Object detection bounding boxes training

Hello,

I’m trying to reproduce the bounding box selection based on Lesson 8, and using google open image dataset.
that dataset provides bounding boxes as values in [0,1] range, and all images vary in sizes, thus there’s no easy conversion to TfmType.COORD type of coordinates.

I’m creating a dataset requesting no alternations to be done for the Y dependent tensor containing bounding boxes, as there’s no fastai support for relative bounding boxes values. I probably need implement my own Rotate and Flip transforms.

f_model = resnet34
bs = 64
sz = 224
num_workers = 8

tfm_y = TfmType.NO
augs = [RandomRotate(5, p=0.5, tfm_y=tfm_y),
        RandomLighting(0.05,0.05, tfm_y=tfm_y)]

tfms = tfms_from_model(f_model=resnet34, sz=sz, aug_tfms=augs, crop_type=CropType.NO, tfm_y=tfm_y, norm_y=False)
datasets = ImageClassifierData.get_ds(FilesIndexArrayRegressionDataset, trn_bbox_ds, val_bbox_ds, tfms, path=PATH)
md = ImageClassifierData(PATH, datasets, bs, num_workers, classes=[])

head_reg4 = nn.Sequential(Flatten(), nn.Linear(25088,4))
learn = ConvLearner.pretrained(f_model, md, custom_head=head_reg4)
learn.opt_fn = optim.Adam
learn.crit = nn.L1Loss()

If I leave the coordinates in [0,1] range, then loss never optimizes below 0.35 and predicted bounding boxes hardly make any sense. However, if I multiply the training values by 1e3, then loss optimizes down to 50 (which is 0.5% of [0,1e3] range) and predictions look rather accurate. Are there any requirements for regression training value range?

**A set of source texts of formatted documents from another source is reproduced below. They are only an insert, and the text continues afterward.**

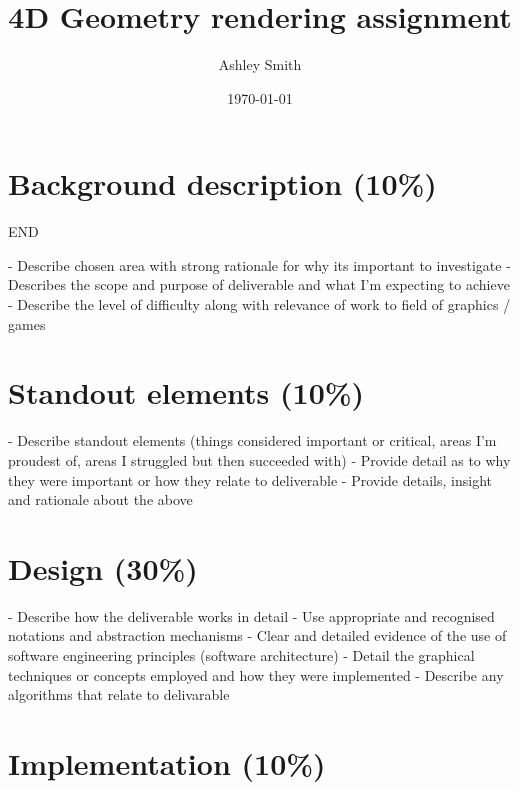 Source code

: \documentclass[11pt, a4paper]{article}
\begin{document}
\title{\titlefont 4D Geometry rendering assignment}
\author{Ashley Smith}
\date{\today}
\maketitle
\thispagestyle{empty}


\cleardoublepage
\setcounter{page}{1}
\tableofcontents

\cleardoublepage
{}
\setcounter{page}{1}

\section{Background description (10\%)}

END

- Describe chosen area with strong rationale for why its important to investigate
- Describes the scope and purpose of deliverable and what I'm expecting to achieve
- Describe the level of difficulty along with relevance of work to field of graphics / games

\section{Standout elements (10\%)}

- Describe standout elements (things considered important or critical, areas I'm proudest of, areas I struggled but then succeeded with)
- Provide detail as to why they were important or how they relate to deliverable
- Provide details, insight and rationale about the above

\section{Design (30\%)}

- Describe how the deliverable works in detail
- Use appropriate and recognised notations and abstraction mechanisms
- Clear and detailed evidence of the use of software engineering principles (software architecture)
- Detail the graphical techniques or concepts employed and how they were implemented
- Describe any algorithms that relate to delivarable

\section{Implementation (10\%)}
\end{document}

Also what is the reason for generating class labels for bounding boxes in regression case? I see this case is specifically handled in fastai dataset.py, although it doesn’t seem to have any effect later on - i.e. I supply an empty class label list, and it yields same results for regression case.

def dict_source(folder, fnames, csv_labels, suffix='', continuous=False):
    all_labels = sorted(list(set(p for o in csv_labels.values() for p in ([] if type(o) == float else o))))
    full_names = [os.path.join(folder,str(fn)+suffix) for fn in fnames]
    if continuous:
        label_arr = np.array([np.array(csv_labels[i]).astype(np.float32)
                for i in fnames])

Why not convert the relative bounding box labels to the cartesian format fast.ai expects? You should be able to read the height and width of each image and use that information to calculate cartesian bounding box labels. This is much easier than implementing your own rotate and flip transforms. You also only need to do this only once, afterwards you simply save your new cartesian bounding boxes to a file.

my question is of general kind, while it is indeed possible to pre-calculate all cartesian coordinates in this example, what I’m really trying to understand is why regression for values in range [0,1] has noticeably worse results then for values in range [0,1000] and why dataset.py:dict_source does value encoding into categories array?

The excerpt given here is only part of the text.